シュワちゃんやリンダ・ハミルトンというターミネーターシリーズの創業期・発展期のメンバーがいなくなっても、人類を守る希望はしっかりと次代に引き継がれていく光明を感じる事ができました。
描き方・キャラクター造形
編集もスピーディで2時間8分という時間を感じさせませんでした。落下する飛行機を舞台とした無重力空間の攻防や、最後の地下室での4対1の戦闘シーンなど緊張感があってよかった。一部に見られた過剰なセルフパロディもなく、全編スリリングな展開で好感が持てました。
また、それぞれのキャラクターも立っていてよかった。
- グレイス(マッケンジー・デイヴィス):美しい。強い。疾い。強化人間としてターミネーター(Rev-9)と対等に渡り合う強さと人間の感情やメンタリティを併せ持つ庇護者として存在感がありました。ラストバトルで鎖をぶん回して敵を切断する様には痺れました。
- サラ(リンダ・ハミルトン):渋い。強い。かっこいい。"I hunt Terminators"のセリフにはヤラれました。冒頭で肉親のジョンを失いますが、将来の人類の救世主となるダニーを我が子のように守り、次代のために育てていく、、まさにターミネーターの聖母マリアです。
- Rev-9 (ガブリエル・ルナ):今作の立役者。ちゃんと怖かったです。無表情で、執拗に、追いかける様子は3以降の敵役で最も怖さがあると感じました。一方で、エンドスケルトンと液体金属の分身攻撃はあんまり効果を発揮していなかったような・・・。
- カール(アーノルド・シュワルツネッガー):結婚して*2子供までいてカーテン屋を営んでいるとは驚き。ジョンの殺害というミッションを果たし終えたあと、自分がどう生きるべきかという目標設定を自力で行ったことがシュワちゃんのセリフでさらっと説明されていますが、ある種その柔軟さは機械=悪に囚われた一部の人間よりもフレキシブルですし、機械も人間も変わることができるという意味で本作の大きなテーマにつながる気がしますが、いかんせん、セリフでさらっと説明したところに若干もやもやしました。

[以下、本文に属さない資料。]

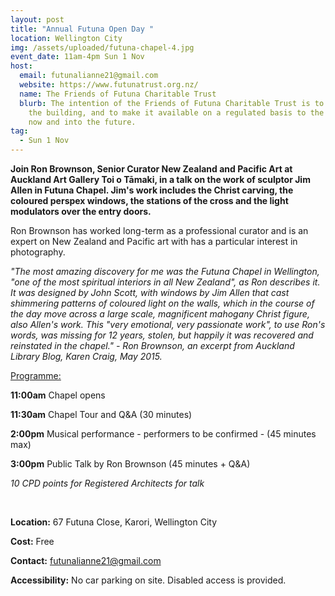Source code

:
 ```yaml
---
layout: post
title: "Annual Futuna Open Day "
location: Wellington City
img: /assets/uploaded/futuna-chapel-4.jpg
event_date: 11am-4pm Sun 1 Nov
host:
  email: futunalianne21@gmail.com
  website: https://www.futunatrust.org.nz/
  name: The Friends of Futuna Charitable Trust
  blurb: The intention of the Friends of Futuna Charitable Trust is to conserve
    the building, and to make it available on a regulated basis to the public
    now and into the future.
tag:
  - Sun 1 Nov
---
```

**Join Ron Brownson, Senior Curator New Zealand and Pacific Art at Auckland Art Gallery Toi o Tāmaki, in a talk on the work of sculptor Jim Allen in Futuna Chapel. Jim's work includes the Christ carving, the coloured perspex windows, the stations of the cross and the light modulators over the entry doors.**  

Ron Brownson has worked long-term as a professional curator and is an expert on New Zealand and Pacific art with has a particular interest in photography.

*"The most amazing discovery for me was the Futuna Chapel in Wellington, "one of the most spiritual interiors in all New Zealand", as Ron describes it. It was designed by John Scott, with windows by Jim Allen that cast shimmering patterns of coloured light on the walls, which in the course of the day move across a large scale, magnificent mahogany Christ figure, also Allen's work. This "very emotional, very passionate work", to use Ron's words, was missing for 12 years, stolen, but happily it was recovered and reinstated in the chapel." - Ron Brownson, an excerpt from Auckland Library Blog, Karen Craig, May 2015.*

<u>Programme:</u>

**11:00am** Chapel opens

**11:30am** Chapel Tour and Q&A (30 minutes)

**2:00pm** Musical performance - performers to be confirmed - (45 minutes max)

**3:00pm** Public Talk by Ron Brownson (45 minutes + Q&A)

*10 CPD points for Registered Architects for talk*

<br>

**Location:** 67 Futuna Close, Karori, Wellington City

**Cost:** Free

**Contact:** futunalianne21@gmail.com

**Accessibility:** No car parking on site. Disabled access is provided.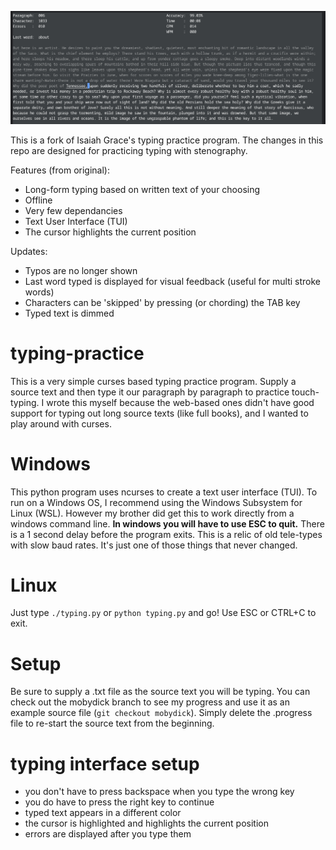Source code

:  ![Screenshot](/img/main-1.png)

This is a fork of Isaiah Grace's typing practice program.
The changes in this repo are designed for practicing typing with stenography.

Features (from original):
- Long-form typing based on written text of your choosing
- Offline
- Very few dependancies
- Text User Interface (TUI)
- The cursor highlights the current position

Updates:
- Typos are no longer shown
- Last word typed is displayed for visual feedback (useful for multi stroke words)
- Characters can be 'skipped' by pressing (or chording) the TAB key
- Typed text is dimmed

# typing-practice
This is a very simple curses based typing practice program. Supply a source text and then type it our paragraph by paragraph to practice touch-typing. I wrote this myself because the web-based ones didn't have good support for typing out long source texts (like full books), and I wanted to play around with curses.

# Windows
This python program uses ncurses to create a text user interface (TUI). To run on a Windows OS, I recommend using the Windows Subsystem for Linux (WSL). However my brother did get this to work directly from a windows command line. **In windows you will have to use ESC to quit.** There is a 1 second delay before the program exits. This is a relic of old tele-types with slow baud rates. It's just one of those things that never changed.

# Linux
Just type ```./typing.py``` or ```python typing.py``` and go! Use ESC or CTRL+C to exit.

# Setup
Be sure to supply a .txt file as the source text you will be typing. You can check out the mobydick branch to see my progress and use it as an example source file (```git checkout mobydick```). Simply delete the .progress file to re-start the source text from the beginning.

# typing interface setup
* you don't have to press backspace when you type the wrong key
* you do have to press the right key to continue
* typed text appears in a different color
* the cursor is highlighted and highlights the current position
* errors are displayed after you type them
 
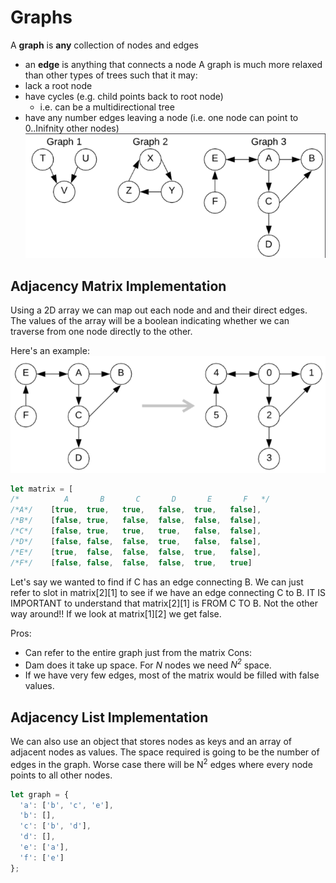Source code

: # Graphs
A **graph** is **any** collection of nodes and edges 
* an **edge** is anything that connects a node 
A graph is much more relaxed than other types of trees such that it may:
* lack a root node
* have cycles (e.g. child points back to root node)
  * i.e. can be a multidirectional tree
* have any number edges leaving a node (i.e. one node can point to 0..Inifnity other nodes)
![graphs-img](./sample-graph.png)

## Adjacency Matrix Implementation 
Using a 2D array we can map out each node and and their direct edges. The values of the array will be a boolean indicating whether we can traverse from one node directly to the other. 

Here's an example: 
![adjacency-graph](./adjacency-graph.png)

```js
let matrix = [
/*          A       B       C       D       E       F   */
/*A*/    [true,  true,   true,   false,  true,   false],
/*B*/    [false, true,   false,  false,  false,  false],
/*C*/    [false, true,   true,   true,   false,  false],
/*D*/    [false, false,  false,  true,   false,  false],
/*E*/    [true,  false,  false,  false,  true,   false],
/*F*/    [false, false,  false,  false,  true,   true]
```
Let's say we wanted to find if C has an edge connecting B. We can just refer to slot in matrix[2][1] to see if we have an edge connecting C to B. IT IS IMPORTANT to understand that matrix[2][1] is FROM C TO B. Not the other way around!! If we look at matrix[1][2] we get false. 

Pros:
* Can refer to the entire graph just from the matrix
Cons:
* Dam does it take up space. For *N* nodes we need *N<sup>2</sup>* space. 
* If we have very few edges, most of the matrix would be filled with false values. 

## Adjacency List Implementation
We can also use an object that stores nodes as keys and an array of adjacent nodes as values. The space required is going to be the number of edges in the graph. Worse case there will be N<sup>2</sup> edges where every node points to all other nodes.

```js
let graph = {
  'a': ['b', 'c', 'e'],
  'b': [],
  'c': ['b', 'd'],
  'd': [],
  'e': ['a'],
  'f': ['e']
};
```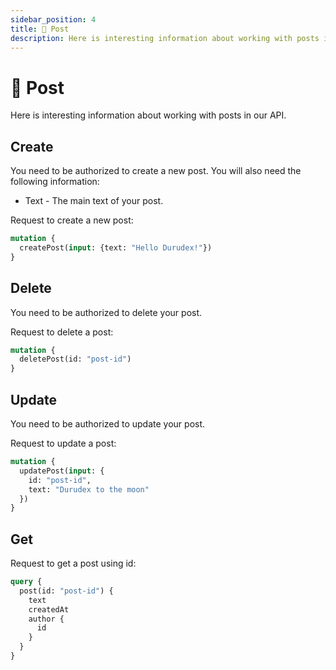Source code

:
 ```yaml
---
sidebar_position: 4
title: 📄 Post
description: Here is interesting information about working with posts in our API.
---
```


# 📄 Post

Here is interesting information about working with posts in our API.

## Create

You need to be authorized to create a new post. You will also need the following information:

+ Text - The main text of your post.

Request to create a new post:

```graphql
mutation {
  createPost(input: {text: "Hello Durudex!"})
}
```

## Delete

You need to be authorized to delete your post.

Request to delete a post:

```graphql
mutation {
  deletePost(id: "post-id")
}
```

## Update

You need to be authorized to update your post.

Request to update a post:

```graphql
mutation {
  updatePost(input: {
    id: "post-id",
    text: "Durudex to the moon"
  })
}
```

## Get

Request to get a post using id:

```graphql
query {
  post(id: "post-id") {
    text
    createdAt
    author {
      id
    }
  }
}
```
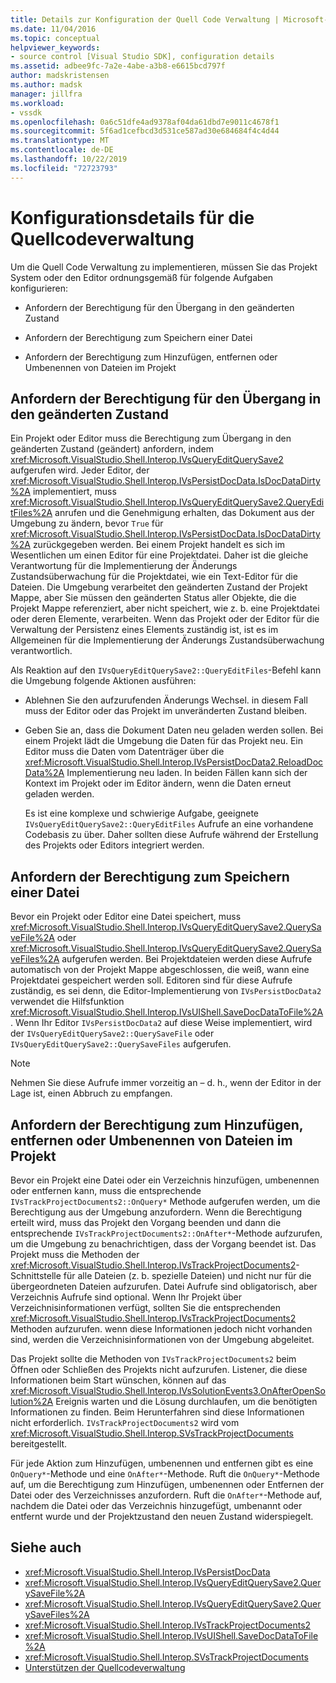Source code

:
 ```yaml
---
title: Details zur Konfiguration der Quell Code Verwaltung | Microsoft-Dokumentation
ms.date: 11/04/2016
ms.topic: conceptual
helpviewer_keywords:
- source control [Visual Studio SDK], configuration details
ms.assetid: adbee9fc-7a2e-4abe-a3b8-e6615bcd797f
author: madskristensen
ms.author: madsk
manager: jillfra
ms.workload:
- vssdk
ms.openlocfilehash: 0a6c51dfe4ad9378af04da61dbd7e9011c4678f1
ms.sourcegitcommit: 5f6ad1cefbcd3d531ce587ad30e684684f4c4d44
ms.translationtype: MT
ms.contentlocale: de-DE
ms.lasthandoff: 10/22/2019
ms.locfileid: "72723793"
---
```

# <a name="source-control-configuration-details"></a>Konfigurationsdetails für die Quellcodeverwaltung
Um die Quell Code Verwaltung zu implementieren, müssen Sie das Projekt System oder den Editor ordnungsgemäß für folgende Aufgaben konfigurieren:

- Anfordern der Berechtigung für den Übergang in den geänderten Zustand

- Anfordern der Berechtigung zum Speichern einer Datei

- Anfordern der Berechtigung zum Hinzufügen, entfernen oder Umbenennen von Dateien im Projekt

## <a name="request-permission-to-transition-to-changed-state"></a>Anfordern der Berechtigung für den Übergang in den geänderten Zustand
 Ein Projekt oder Editor muss die Berechtigung zum Übergang in den geänderten Zustand (geändert) anfordern, indem <xref:Microsoft.VisualStudio.Shell.Interop.IVsQueryEditQuerySave2> aufgerufen wird. Jeder Editor, der <xref:Microsoft.VisualStudio.Shell.Interop.IVsPersistDocData.IsDocDataDirty%2A> implementiert, muss <xref:Microsoft.VisualStudio.Shell.Interop.IVsQueryEditQuerySave2.QueryEditFiles%2A> anrufen und die Genehmigung erhalten, das Dokument aus der Umgebung zu ändern, bevor `True` für <xref:Microsoft.VisualStudio.Shell.Interop.IVsPersistDocData.IsDocDataDirty%2A> zurückgegeben werden. Bei einem Projekt handelt es sich im Wesentlichen um einen Editor für eine Projektdatei. Daher ist die gleiche Verantwortung für die Implementierung der Änderungs Zustandsüberwachung für die Projektdatei, wie ein Text-Editor für die Dateien. Die Umgebung verarbeitet den geänderten Zustand der Projekt Mappe, aber Sie müssen den geänderten Status aller Objekte, die die Projekt Mappe referenziert, aber nicht speichert, wie z. b. eine Projektdatei oder deren Elemente, verarbeiten. Wenn das Projekt oder der Editor für die Verwaltung der Persistenz eines Elements zuständig ist, ist es im Allgemeinen für die Implementierung der Änderungs Zustandsüberwachung verantwortlich.

 Als Reaktion auf den `IVsQueryEditQuerySave2::QueryEditFiles`-Befehl kann die Umgebung folgende Aktionen ausführen:

- Ablehnen Sie den aufzurufenden Änderungs Wechsel. in diesem Fall muss der Editor oder das Projekt im unveränderten Zustand bleiben.

- Geben Sie an, dass die Dokument Daten neu geladen werden sollen. Bei einem Projekt lädt die Umgebung die Daten für das Projekt neu. Ein Editor muss die Daten vom Datenträger über die <xref:Microsoft.VisualStudio.Shell.Interop.IVsPersistDocData2.ReloadDocData%2A> Implementierung neu laden. In beiden Fällen kann sich der Kontext im Projekt oder im Editor ändern, wenn die Daten erneut geladen werden.

  Es ist eine komplexe und schwierige Aufgabe, geeignete `IVsQueryEditQuerySave2::QueryEditFiles` Aufrufe an eine vorhandene Codebasis zu über. Daher sollten diese Aufrufe während der Erstellung des Projekts oder Editors integriert werden.

## <a name="request-permission-to-save-a-file"></a>Anfordern der Berechtigung zum Speichern einer Datei
 Bevor ein Projekt oder Editor eine Datei speichert, muss <xref:Microsoft.VisualStudio.Shell.Interop.IVsQueryEditQuerySave2.QuerySaveFile%2A> oder <xref:Microsoft.VisualStudio.Shell.Interop.IVsQueryEditQuerySave2.QuerySaveFiles%2A> aufgerufen werden. Bei Projektdateien werden diese Aufrufe automatisch von der Projekt Mappe abgeschlossen, die weiß, wann eine Projektdatei gespeichert werden soll. Editoren sind für diese Aufrufe zuständig, es sei denn, die Editor-Implementierung von `IVsPersistDocData2` verwendet die Hilfsfunktion <xref:Microsoft.VisualStudio.Shell.Interop.IVsUIShell.SaveDocDataToFile%2A>. Wenn Ihr Editor `IVsPersistDocData2` auf diese Weise implementiert, wird der `IVsQueryEditQuerySave2::QuerySaveFile` oder `IVsQueryEditQuerySave2::QuerySaveFiles` aufgerufen.

> [!NOTE]
> Nehmen Sie diese Aufrufe immer vorzeitig an – d. h., wenn der Editor in der Lage ist, einen Abbruch zu empfangen.

## <a name="request-permission-to-add-remove-or-rename-files-in-the-project"></a>Anfordern der Berechtigung zum Hinzufügen, entfernen oder Umbenennen von Dateien im Projekt
 Bevor ein Projekt eine Datei oder ein Verzeichnis hinzufügen, umbenennen oder entfernen kann, muss die entsprechende `IVsTrackProjectDocuments2::OnQuery*` Methode aufgerufen werden, um die Berechtigung aus der Umgebung anzufordern. Wenn die Berechtigung erteilt wird, muss das Projekt den Vorgang beenden und dann die entsprechende `IVsTrackProjectDocuments2::OnAfter*`-Methode aufzurufen, um die Umgebung zu benachrichtigen, dass der Vorgang beendet ist. Das Projekt muss die Methoden der <xref:Microsoft.VisualStudio.Shell.Interop.IVsTrackProjectDocuments2>-Schnittstelle für alle Dateien (z. b. spezielle Dateien) und nicht nur für die übergeordneten Dateien aufzurufen. Datei Aufrufe sind obligatorisch, aber Verzeichnis Aufrufe sind optional. Wenn Ihr Projekt über Verzeichnisinformationen verfügt, sollten Sie die entsprechenden <xref:Microsoft.VisualStudio.Shell.Interop.IVsTrackProjectDocuments2> Methoden aufzurufen. wenn diese Informationen jedoch nicht vorhanden sind, werden die Verzeichnisinformationen von der Umgebung abgeleitet.

 Das Projekt sollte die Methoden von `IVsTrackProjectDocuments2` beim Öffnen oder Schließen des Projekts nicht aufzurufen. Listener, die diese Informationen beim Start wünschen, können auf das <xref:Microsoft.VisualStudio.Shell.Interop.IVsSolutionEvents3.OnAfterOpenSolution%2A> Ereignis warten und die Lösung durchlaufen, um die benötigten Informationen zu finden. Beim Herunterfahren sind diese Informationen nicht erforderlich. `IVsTrackProjectDocuments2` wird vom <xref:Microsoft.VisualStudio.Shell.Interop.SVsTrackProjectDocuments> bereitgestellt.

 Für jede Aktion zum Hinzufügen, umbenennen und entfernen gibt es eine `OnQuery*`-Methode und eine `OnAfter*`-Methode. Ruft die `OnQuery*`-Methode auf, um die Berechtigung zum Hinzufügen, umbenennen oder Entfernen der Datei oder des Verzeichnisses anzufordern. Ruft die `OnAfter*`-Methode auf, nachdem die Datei oder das Verzeichnis hinzugefügt, umbenannt oder entfernt wurde und der Projektzustand den neuen Zustand widerspiegelt.

## <a name="see-also"></a>Siehe auch

- <xref:Microsoft.VisualStudio.Shell.Interop.IVsPersistDocData>
- <xref:Microsoft.VisualStudio.Shell.Interop.IVsQueryEditQuerySave2.QuerySaveFile%2A>
- <xref:Microsoft.VisualStudio.Shell.Interop.IVsQueryEditQuerySave2.QuerySaveFiles%2A>
- <xref:Microsoft.VisualStudio.Shell.Interop.IVsTrackProjectDocuments2>
- <xref:Microsoft.VisualStudio.Shell.Interop.IVsUIShell.SaveDocDataToFile%2A>
- <xref:Microsoft.VisualStudio.Shell.Interop.SVsTrackProjectDocuments>
- [Unterstützen der Quellcodeverwaltung](../../extensibility/internals/supporting-source-control.md)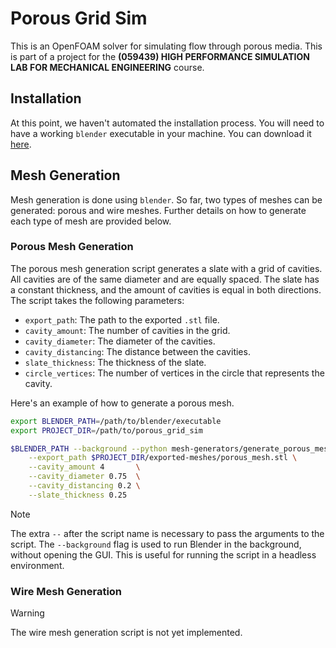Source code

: # Porous Grid Sim

This is an OpenFOAM solver for simulating flow through porous media. This is
part of a project for the **(059439) HIGH PERFORMANCE SIMULATION LAB FOR
MECHANICAL ENGINEERING** course.

## Installation

At this point, we haven't automated the installation process. You will need to
have a working `blender` executable in your machine. You can download it
[here](https://www.blender.org/download/).


## Mesh Generation

Mesh generation is done using `blender`. So far, two types of meshes can be
generated: porous and wire meshes. Further details on how to generate each type
of mesh are provided below.

### Porous Mesh Generation

The porous mesh generation script generates a slate with a grid of cavities. All
cavities are of the same diameter and are equally spaced. The slate has a
constant thickness, and the amount of cavities is equal in both directions.
The script takes the following parameters:

- `export_path`: The path to the exported `.stl` file.
- `cavity_amount`: The number of cavities in the grid.
- `cavity_diameter`: The diameter of the cavities.
- `cavity_distancing`: The distance between the cavities.
- `slate_thickness`: The thickness of the slate.
- `circle_vertices`: The number of vertices in the circle that represents the
  cavity.

Here's an example of how to generate a porous mesh.

```bash
export BLENDER_PATH=/path/to/blender/executable
export PROJECT_DIR=/path/to/porous_grid_sim

$BLENDER_PATH --background --python mesh-generators/generate_porous_mesh.py -- \
    --export_path $PROJECT_DIR/exported-meshes/porous_mesh.stl \
    --cavity_amount 4       \
    --cavity_diameter 0.75  \
    --cavity_distancing 0.2 \
    --slate_thickness 0.25
```

> [!NOTE]
> The extra `--` after the script name is necessary to pass the arguments to
> the script. The `--background` flag is used to run Blender in the background,
> without opening the GUI. This is useful for running the script in a headless
> environment.

### Wire Mesh Generation

> [!WARNING]
> The wire mesh generation script is not yet implemented.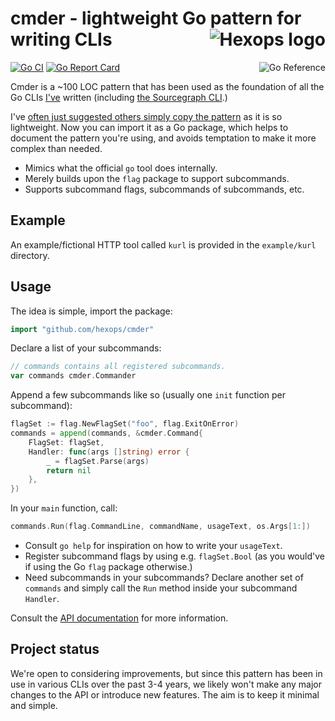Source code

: # cmder - lightweight Go pattern for writing CLIs <a href="https://hexops.com"><img align="right" alt="Hexops logo" src="https://raw.githubusercontent.com/hexops/media/master/readme.svg"></img></a>

<a href="https://pkg.go.dev/github.com/hexops/cmder"><img src="https://pkg.go.dev/badge/badge/github.com/hexops/cmder.svg" alt="Go Reference" align="right"></a>
  
[![Go CI](https://github.com/hexops/cmder/workflows/Go%20CI/badge.svg)](https://github.com/hexops/cmder/actions) [![Go Report Card](https://goreportcard.com/badge/github.com/hexops/cmder)](https://goreportcard.com/report/github.com/hexops/cmder)

Cmder is a ~100 LOC pattern that has been used as the foundation of all the Go CLIs [I've](https://twitter.com/slimsag) written (including [the Sourcegraph CLI](https://github.com/sourcegraph/src-cli/blob/1af97e4f78819ffd042ef000d964090dbb65268f/cmd/src/cmd.go#L1-L123).)

I've [often just suggested others simply copy the pattern](https://twitter.com/slimsag/status/1330924665544404994) as it is so lightweight. Now you can import it as a Go package, which helps to document the pattern you're using, and avoids temptation to make it more complex than needed.

* Mimics what the official `go` tool does internally.
* Merely builds upon the `flag` package to support subcommands.
* Supports subcommand flags, subcommands of subcommands, etc.

## Example

An example/fictional HTTP tool called `kurl` is provided in the `example/kurl` directory.

## Usage

The idea is simple, import the package:

```Go
import "github.com/hexops/cmder"
```

Declare a list of your subcommands:

```Go
// commands contains all registered subcommands.
var commands cmder.Commander
```

Append a few subcommands like so (usually one `init` function per subcommand):

```Go
flagSet := flag.NewFlagSet("foo", flag.ExitOnError)
commands = append(commands, &cmder.Command{
    FlagSet: flagSet,
    Handler: func(args []string) error {
        _ = flagSet.Parse(args)
        return nil
    },
})
```

In your `main` function, call:

```Go
commands.Run(flag.CommandLine, commandName, usageText, os.Args[1:])
```

* Consult `go help` for inspiration on how to write your `usageText`.
* Register subcommand flags by using e.g. `flagSet.Bool` (as you would've if using the Go `flag` package otherwise.)
* Need subcommands in your subcommands? Declare another set of `commands` and simply call the `Run` method inside your subcommand `Handler`.

Consult the [API documentation](https://pkg.go.dev/github.com/hexops/cmder) for more information.

## Project status

We're open to considering improvements, but since this pattern has been in use in various CLIs over the past 3-4 years, we likely won't make any major changes to the API or introduce new features. The aim is to keep it minimal and simple.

惜しむらくは、音楽でしょうか。クレジットにはブラッド・フィーデルの名前はなく、ターミネーターのテーマを現代的に少しテクニカルにアレンジした印象でしたが、こればかりは2までが強烈すぎる(ターミネーターシリーズ=ブラッド・フィーデルのテーマが多くのファンの頭に刷り込まれてしまっているのではないか)ため仕方がないともいました。